Die Schwitzhütte (oder Inipi) war bei den Indianern Nordamerikas wie vermutlich auch bei vielen anderen Völkern der nördlichen Erdhalbkugel weit verbreitet und diente der Vorbereitung von Zeremonien, der Reinigung und physischen Gesunderhaltung und zur Heilung bei Erkrankung. Der Anspruch mag sich in Ratingen leicht verschlankt haben - kann aber bei Diskussionen mit Schülerinnen und Schülern nach getaner Pflanzarbeit sehr wohl aufgegriffen werden.

Das bunt gemischte Kultur- und Naturangebot wird gleich neben den Mauern der Papierfabrik oder -mühle gemacht, deren Ursprung Mitte des 18. Jahrhunderts hier zu suchen ist. Schon beim Bau der ersten Papiermühlen hatten sich die Unternehmer insgesamt an den Wasserverhältnissen orientiert.

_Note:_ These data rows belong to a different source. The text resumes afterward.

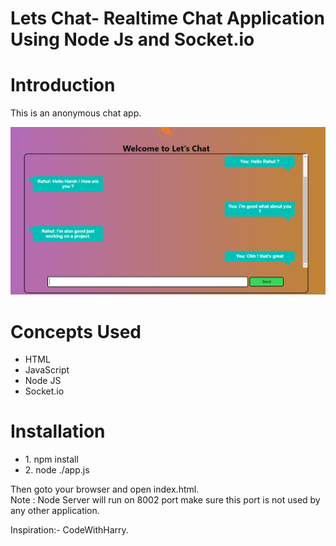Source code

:# Lets Chat- Realtime Chat Application Using Node Js and Socket.io
# Introduction
This is an anonymous chat app.

![](img/screenshot.png)

# Concepts Used
<ul>
  <li>HTML</>
  <li>JavaScript</>
  <li>Node JS</>
  <li>Socket.io</>
</ul>

# Installation
<ul>
  <li>1. npm install</>
  <li>2. node ./app.js</>
</ul>
Then goto your browser and open index.html.<br> Note : Node Server will run on 8002 port make sure this port is not used by any other application.


Inspiration:- CodeWithHarry.
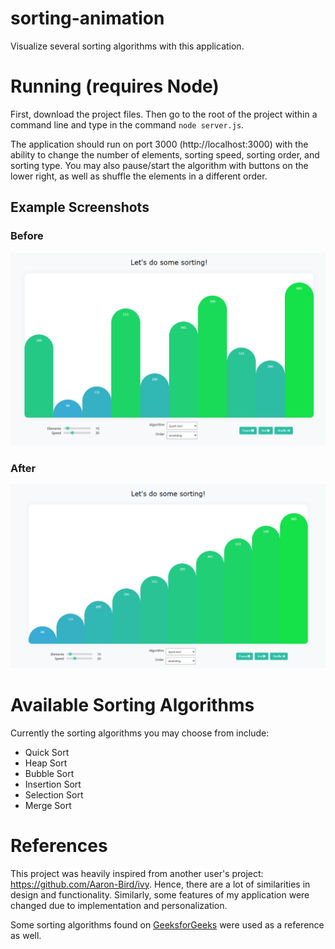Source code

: # sorting-animation

Visualize several sorting algorithms with this application.

# Running (requires Node)

First, download the project files. Then go to the root of the project within a command line and type in the command `node server.js`.

The application should run on port 3000 (http://localhost:3000) with the ability to change the number of elements, sorting speed, sorting order, and sorting type.
You may also pause/start the algorithm with buttons on the lower right, as well as shuffle the elements in a different order.

## Example Screenshots

### Before

<img src="https://raw.githubusercontent.com/ariel-sievers/sorting-animation/master/examples/sorting_before.png" alt="Before Sorting" width="700"/>

### After

<img src="https://raw.githubusercontent.com/ariel-sievers/sorting-animation/master/examples/sorting_after.png" alt="After Sorting" width="700"/>

# Available Sorting Algorithms

Currently the sorting algorithms you may choose from include: 
- Quick Sort
- Heap Sort
- Bubble Sort
- Insertion Sort
- Selection Sort
- Merge Sort

# References

This project was heavily inspired from another user's project: https://github.com/Aaron-Bird/ivy. Hence, there are a lot of similarities
in design and functionality. Similarly, some features of my application were changed due to implementation and personalization.

Some sorting algorithms found on [GeeksforGeeks](https://www.geeksforgeeks.org/) were used as a reference as well.
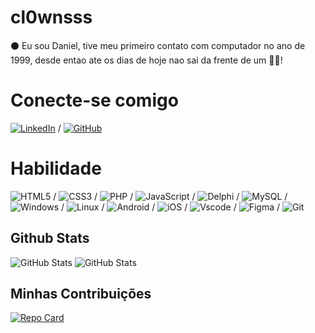 # cl0wnsss

⚫ Eu sou Daniel, tive meu primeiro contato com computador no ano de 1999, desde entao ate os dias de hoje nao sai da frente de um 🐱‍👤!

# Conecte-se comigo

[![LinkedIn](https://img.shields.io/badge/LinkedIn-0077B5?style=for-the-badge&logo=linkedin&logoColor=white)](https://www.linkedin.com/in/daniel-romaon/) / [![GitHub](https://img.shields.io/badge/GitHub-100000?style=for-the-badge&logo=github&logoColor=white)](https://github.com/cl0wnsss)

# Habilidade

![HTML5](https://img.shields.io/badge/HTML5-E34F26?style=for-the-badge&logo=html5&logoColor=white)  / ![CSS3](https://img.shields.io/badge/CSS3-1572B6?style=for-the-badge&logo=css3&logoColor=white) / ![PHP](https://img.shields.io/badge/PHP-777BB4?style=for-the-badge&logo=php&logoColor=white) / ![JavaScript](https://img.shields.io/badge/JavaScript-F7DF1E?style=for-the-badge&logo=javascript&logoColor=black) / ![Delphi](https://img.shields.io/badge/Delphi-CC342D?style=for-the-badge&logo=delphi&logoColor=white) /
 ![MySQL](https://img.shields.io/badge/MySQL-00000F?style=for-the-badge&logo=mysql&logoColor=white) / ![Windows](https://img.shields.io/badge/Windows-000?style=for-the-badge&logo=windows&logoColor=2CA5E0) /  	![Linux](https://img.shields.io/badge/Linux-000?style=for-the-badge&logo=linux&logoColor=FCC624) / ![Android](https://img.shields.io/badge/Android-3DDC84?style=for-the-badge&logo=android&logoColor=white) / ![iOS](https://img.shields.io/badge/iOS-000000?style=for-the-badge&logo=ios&logoColor=white) / ![Vscode](https://img.shields.io/badge/Vscode-007ACC?style=for-the-badge&logo=visual-studio-code&logoColor=white) / ![Figma](https://img.shields.io/badge/Figma-696969?style=for-the-badge&logo=figma&logoColor=figma) / ![Git](https://img.shields.io/badge/GIT-E44C30?style=for-the-badge&logo=git&logoColor=white)

## Github Stats

![GitHub Stats](https://github-readme-stats.vercel.app/api?username=cl0wnsss&theme=dark&bg_color=000&border_color=#FF0000&show_icons=true&icon_color=#FF0000&title_color=#FF0000&text_color=FFF_title=false&hide=stars)   ![GitHub Stats](https://github-readme-stats.vercel.app/api/top-langs/?username=cl0wnsss&theme=dark&bg_color=000&border_color=#cc0000)


## Minhas Contribuições
[![Repo Card](https://github-readme-stats.vercel.app/api/pin/?username=cl0wnsss&theme=dark&repo=dio-lab-open-source&bg_color=000&border_color=#cc0000&show_icons=true&icon_color=30A3DC&title_color=E94D5F&text_color=FFF)](https://github.com/cl0wnsss/dio-lab-open-source)
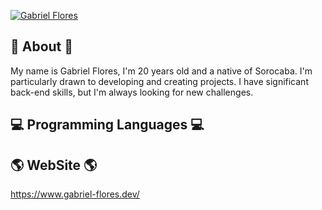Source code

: <!--
**GabrielFlores8227/GabrielFlores8227** is a ✨ _special_ ✨ repository because its `README.md` (this file) appears on your GitHub profile.

Here are some ideas to get you started:

- 🔭 I’m currently working on ...
- 🌱 I’m currently learning ...
- 👯 I’m looking to collaborate on ...
- 🤔 I’m looking for help with ...
- 💬 Ask me about ...
- 📫 How to reach me: ...
- 😄 Pronouns: ...
- ⚡ Fun fact: ...
-->
[![Gabriel Flores](https://raw.githubusercontent.com/GabrielFlores8227/my-portfolio/main/assets/images/banner/banner.png)](https://www.gabriel-flores.dev/)

## 🚀 About 🚀

My name is Gabriel Flores, I'm 20 years old and a native of Sorocaba. I'm particularly drawn to developing and creating projects. I have significant back-end skills, but I'm always looking for new challenges.

## 💻 Programming Languages 💻

## 🌎 WebSite 🌎

https://www.gabriel-flores.dev/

Ein Rest Romantik ist geblieben, eine geballte Ladung Laub soll dazu kommen. Der Verein hat sich zum Anpflanzen der zweijährigen Stecklinge - wahrscheinlich im Februar des kommenden Jahres - entschlossen, weil sie eben nur einen Bruchteil der Summe kosten, die für bereits "herangereifte" Buchen aufgebracht werden müssten.

Und jedes Kind, das einmal beim Pflanzen mitgemacht hat, kann im Laufe der Zeit die Entwicklung seines Baumes vor allem dann miterleben, wenn es denn hin und wieder den frischen Forst oberhalb des Angertals besucht.